As mentioned previously, the topological space is subject to an unknown and variable cartographic scale that produces accumulative odometric errors. This means that corridors can cross others without this being reflected in the global map. However, this does not invalidate the objective of C-SLAM, to return safely to SP.

It is expected that after reiterated revisits along different corridors, the number of loop closures carried out by the basic SLAM method will increase and the network will progressively take on a more real form. Simultaneously, the scale of the map will become more uniform, and the used metric will increasingly gain in accuracy.

The construction of the network is mainly based on a criterion to define a metric in the topological space. This is discussed below.

5. Nodes, landmarks, and keyframes

C-SLAM sets up a node to accurately synchronize future movement steps. For example, the direction to which the vehicle is to be driven in the short term in order to reach the next node is precisely defined at the current node. In addition, the speed of the vehicle on this direction is also defined here. All this gives the reference position η̂_ref and rate η̇̂_ref, which are used in the adaptive control system as inputs. Many other steps are synchronized at the current node as detailed below.

When C-SLAM decides to expand the network with a new branch, it searches for a landmark in the current corridor and then deflects the path in the indicated direction.

Nodes and landmarks are gestated in a common optimization process. Optimization involves maximization of a cost function with one optimum and many suboptimal results. The optimum outcome defines the first place in a ranking list, followed orderly by the suboptimal outcomes. Nodes and landmarks are selected from this ranking list.

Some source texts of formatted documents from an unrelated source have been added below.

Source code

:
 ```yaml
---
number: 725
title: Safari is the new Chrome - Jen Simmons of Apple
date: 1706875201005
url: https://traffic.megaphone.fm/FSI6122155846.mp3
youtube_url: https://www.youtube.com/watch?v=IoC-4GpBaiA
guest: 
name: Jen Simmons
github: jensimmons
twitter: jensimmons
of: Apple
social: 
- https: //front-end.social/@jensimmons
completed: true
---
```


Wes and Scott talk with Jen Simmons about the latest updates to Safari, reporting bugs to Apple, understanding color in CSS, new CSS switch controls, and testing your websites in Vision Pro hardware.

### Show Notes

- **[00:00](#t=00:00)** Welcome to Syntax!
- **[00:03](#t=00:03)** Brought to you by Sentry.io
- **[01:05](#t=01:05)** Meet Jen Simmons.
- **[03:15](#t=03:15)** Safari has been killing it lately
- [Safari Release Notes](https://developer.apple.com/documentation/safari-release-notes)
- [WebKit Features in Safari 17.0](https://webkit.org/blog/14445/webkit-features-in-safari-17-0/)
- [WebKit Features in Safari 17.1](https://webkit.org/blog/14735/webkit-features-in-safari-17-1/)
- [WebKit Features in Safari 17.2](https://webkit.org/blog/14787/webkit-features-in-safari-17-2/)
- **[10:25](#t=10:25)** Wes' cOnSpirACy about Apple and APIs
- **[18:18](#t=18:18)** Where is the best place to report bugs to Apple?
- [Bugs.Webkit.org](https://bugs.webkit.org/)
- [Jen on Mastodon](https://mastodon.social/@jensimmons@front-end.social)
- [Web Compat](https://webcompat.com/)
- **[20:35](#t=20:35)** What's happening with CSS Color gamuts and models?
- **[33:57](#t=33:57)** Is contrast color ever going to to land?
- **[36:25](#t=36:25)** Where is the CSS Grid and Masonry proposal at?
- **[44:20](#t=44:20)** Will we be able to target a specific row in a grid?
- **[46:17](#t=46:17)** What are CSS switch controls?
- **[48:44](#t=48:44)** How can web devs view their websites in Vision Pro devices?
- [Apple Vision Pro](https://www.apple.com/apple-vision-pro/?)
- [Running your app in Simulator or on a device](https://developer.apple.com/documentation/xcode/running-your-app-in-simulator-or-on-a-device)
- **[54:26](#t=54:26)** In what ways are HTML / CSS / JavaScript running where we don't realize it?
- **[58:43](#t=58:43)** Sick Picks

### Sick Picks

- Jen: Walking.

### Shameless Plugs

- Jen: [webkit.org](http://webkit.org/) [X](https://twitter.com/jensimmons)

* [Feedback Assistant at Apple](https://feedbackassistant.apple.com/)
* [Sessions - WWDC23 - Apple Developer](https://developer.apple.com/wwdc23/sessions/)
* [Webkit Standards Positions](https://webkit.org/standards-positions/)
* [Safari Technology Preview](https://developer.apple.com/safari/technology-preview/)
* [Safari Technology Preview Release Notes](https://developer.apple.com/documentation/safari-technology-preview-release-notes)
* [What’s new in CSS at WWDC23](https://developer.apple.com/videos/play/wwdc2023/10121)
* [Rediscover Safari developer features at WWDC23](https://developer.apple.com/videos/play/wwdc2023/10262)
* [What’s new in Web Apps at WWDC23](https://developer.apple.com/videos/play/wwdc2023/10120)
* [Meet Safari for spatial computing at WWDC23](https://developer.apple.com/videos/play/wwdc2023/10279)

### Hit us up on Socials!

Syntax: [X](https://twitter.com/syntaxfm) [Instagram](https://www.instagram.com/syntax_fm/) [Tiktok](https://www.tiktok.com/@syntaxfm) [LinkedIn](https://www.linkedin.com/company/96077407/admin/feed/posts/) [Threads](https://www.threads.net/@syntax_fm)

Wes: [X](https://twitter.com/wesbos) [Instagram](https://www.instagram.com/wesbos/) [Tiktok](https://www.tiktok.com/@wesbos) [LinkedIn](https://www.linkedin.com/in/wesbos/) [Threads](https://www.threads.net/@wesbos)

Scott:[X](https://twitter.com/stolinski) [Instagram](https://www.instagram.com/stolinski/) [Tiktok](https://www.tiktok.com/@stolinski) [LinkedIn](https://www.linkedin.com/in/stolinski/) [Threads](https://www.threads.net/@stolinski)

The direction that defines η̂_ref and η̇̂_ref to the next node is given by the optimal result. On the other hand, the best solution in the suboptimal set is reserved for a landmark.

Unlike a node whose next direction is defined in each step, a landmark can demand many steps. A landmark is a node whose high position on the merit list ranks it for a successful future branching. Therefore, not all the nodes become landmarks.

Finally, there is a subtle difference between a node and a keyframe generated from any SLAM technique. A node is the most robust cluster in the current keyframe, and in general its appearance frequency is generally lower than the frequency of a keyframe.

5.1 Selection of optimal directions and landmarks

During exploration, keyframes are the basis for selecting nodes. For every few keyframes of the sequence generated by the active SLAM algorithm, C-SLAM chooses the current keyframe and defines a node. The frequency of the node appearance depends physically on the visibility conditions and is commonly fixed in the commissioning phase.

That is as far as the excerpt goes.